Jar it up: Spoon the cooled chili crisp into a clean glass jar. Make sure the crunchy bits are mostly submerged in oil to help them stay fresher.

  • Fridge: Best within 2 to 4 weeks for peak crunch. It can last up to 1 month refrigerated if handled cleanly, but quality (and crunch) will slowly fade.
  • Room temperature: Not recommended for this recipe. Between the garlic and shallots and the addition of soy sauce and vinegar, keep it refrigerated for best quality and peace of mind.

Keep it crisp: Always use a clean, dry spoon. Water is the enemy here.

Oil level check: If the top looks dry after a few uses, drizzle in a bit more neutral oil to re-submerge the solids.

Food safety note: Discard immediately if you see mold, bubbling, or notice an off smell.

Common Questions

Is chili crisp the same as chili oil?

No. Chili oil is mostly infused oil. Chili crisp includes the infused oil plus a generous amount of fried crunchy aromatics and chili flakes that you scoop up and eat.

How spicy is this?

Medium-hot as written, but it depends a lot on your chilis. Crushed red pepper flakes and whole dried chilis vary wildly by brand and type. For milder chili crisp, use fewer dried chilis and add more mild chili flakes like Korean gochugaru. For hotter, add extra crushed red pepper or a small amount of cayenne.

What dried chilis should I use?

Use what you can find, but know the heat level changes. Chile de árbol is common and pretty punchy. Tien Tsin chilis are great too. If you are unsure, start with the lower amount and you can always add more flakes next batch.

Can I skip Sichuan peppercorns?

You can. You will lose the signature numbing tingle, but it will still be delicious. If you do use them, lightly crush them and consider sifting out any gritty black husks if your peppercorns are very woody. For extra aroma, toast them briefly in a dry pan, then crush.

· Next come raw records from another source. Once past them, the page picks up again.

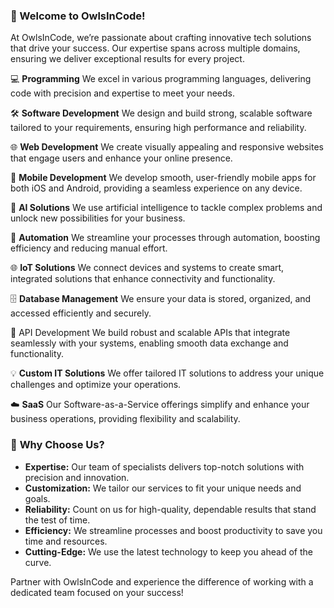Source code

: ### 🚀 Welcome to OwlsInCode!

At OwlsInCode, we’re passionate about crafting innovative tech solutions that drive your success. Our expertise spans across multiple domains, ensuring we deliver exceptional results for every project.

💻 **Programming**
We excel in various programming languages, delivering code with precision and expertise to meet your needs.

🛠️ **Software Development**
We design and build strong, scalable software tailored to your requirements, ensuring high performance and reliability.

🌐 **Web Development**
We create visually appealing and responsive websites that engage users and enhance your online presence.

📱 **Mobile Development**
We develop smooth, user-friendly mobile apps for both iOS and Android, providing a seamless experience on any device.

🤖 **AI Solutions**
We use artificial intelligence to tackle complex problems and unlock new possibilities for your business.

🔄 **Automation**
We streamline your processes through automation, boosting efficiency and reducing manual effort.

🌐 **IoT Solutions**
We connect devices and systems to create smart, integrated solutions that enhance connectivity and functionality.

🗄️ **Database Management**
We ensure your data is stored, organized, and accessed efficiently and securely.

🔗 API Development
We build robust and scalable APIs that integrate seamlessly with your systems, enabling smooth data exchange and functionality.

💡 **Custom IT Solutions**
We offer tailored IT solutions to address your unique challenges and optimize your operations.

☁️ **SaaS**
Our Software-as-a-Service offerings simplify and enhance your business operations, providing flexibility and scalability.

### 🌟 **Why Choose Us?**

- **Expertise:** Our team of specialists delivers top-notch solutions with precision and innovation.
- **Customization:** We tailor our services to fit your unique needs and goals.
- **Reliability:** Count on us for high-quality, dependable results that stand the test of time.
- **Efficiency:** We streamline processes and boost productivity to save you time and resources.
- **Cutting-Edge:** We use the latest technology to keep you ahead of the curve.

Partner with OwlsInCode and experience the difference of working with a dedicated team focused on your success!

Why did my garlic turn bitter?

Garlic goes from golden to burnt fast. Keep the heat at medium-low and pull the garlic as soon as it is light golden. Remember it continues to darken a bit from residual heat.

Do I have to strain the aromatics out first?

For this style, yes. Straining lets you stop the cooking at the exact right moment, and it keeps any browned bits from overcooking. Then you stir the crisp bits back in at the end.

What oil should I use?

Use a neutral oil like avocado, grapeseed, canola, or peanut. Extra virgin olive oil is not ideal here because the flavor is strong and it can smoke sooner at frying temps, which is not the vibe for chili crisp.

The first time I made chili crisp at home, I was convinced I would burn something, set off the smoke alarm, and end up eating plain noodles in shame. What actually happened was worse for my self control. I kept “taste testing” the crispy shallots like they were chips, then I started spooning the finished chili crisp onto everything I walked past. Eggs, rice, leftover chicken, a random piece of toast. The jar did not even make it a full week. Now I treat it like a kitchen staple, right next to salt. You know, the essentials.